Why is it like that? (Thinking)

It's an arbitrary choice of the procedure.
It includes all empty transitions after each state.
Instead we just started with the start state after which we included all empty transitions before and after each state. (Nerd)

tl;dr it does not matter. (Wink)

 

[evinda]

It's an arbitrary choice of the procedure.
It includes all empty transitions after each state.
Instead we just started with the start state after which we included all empty transitions before and after each state. (Nerd)

tl;dr it does not matter. (Wink)

So it includes all the states we can reach after any $\epsilon$-transition? Or only the states we can reach after the $\epsilon$-transitions that are immediately reached from the starting state? (Thinking)

 

[I like Serena]

So it includes all the states we can reach after any $\epsilon$-transition? Or only the states we can reach after the $\epsilon$-transitions that are immediately reached from the starting state? (Thinking)

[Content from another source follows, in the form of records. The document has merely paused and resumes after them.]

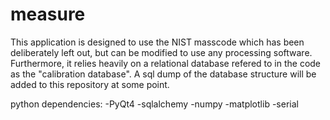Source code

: # measure


This application is designed to use the NIST masscode which has been deliberately left out, but can be modified to use any processing software. 
Furthermore, it relies heavily on a relational database refered to in the code as the "calibration database".
A sql dump of the database structure will be added to this repository at some point.

python dependencies:
-PyQt4
-sqlalchemy
-numpy
-matplotlib
-serial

The $E$ function includes all states we can reach after any $\epsilon$-transition.
For consistency, no exception is made for the starting state. (Emo)

 

[evinda]

The $E$ function includes all states we can reach after any $\epsilon$-transition.

Which function do you mean with the "$E$ function" ? (Thinking)

 

[I like Serena]

Which function do you mean with the "$E$ function" ? (Thinking)

The one that your notes refer to as:

Formally, for $R \subseteq Q$ let
\[E(R)=\{q \mid q\text{ can be reached from R by traveling along $0$ or more $\varepsilon$ arrows} \}.\]
(Thinking)

 

[evinda]

The one that your notes refer to as:

Formally, for $R \subseteq Q$ let
\[E(R)=\{q \mid q\text{ can be reached from R by traveling along $0$ or more $\varepsilon$ arrows} \}.\]
(Thinking)

Yes, I see.. I had understood it wrong and I thought that you meant that the starting state should contain all the states that could be reached after any $\epsilon$-transition... but the new starting state contains the starting state of the nfa and any states that can be reached after having read $\epsilon$ exactly after the starting state. Right?

 

[I like Serena]

Yes, I see.. I had understood it wrong and I thought that you meant that the starting state should contain all the states that could be reached after any $\epsilon$-transition... but the new starting state contains the starting state of the nfa and any states that can be reached after having read $\epsilon$ exactly after the starting state. Right?

Yep! (Nod)

Still, that is any state that could be reached after any $\epsilon$-transition... without actually reading an input symbol. (Nerd)

 

[evinda]

Yep! (Nod)

Still, that is any state that could be reached after any $\epsilon$-transition... without actually reading an input symbol. (Nerd)

I see... Thank you! (Smile)

 

[evinda]

How can we justify in a few words that the dfa indeed recognizes the language $((0 \cup 1)^{\star}10^{\star}) \cup 0$? (Thinking)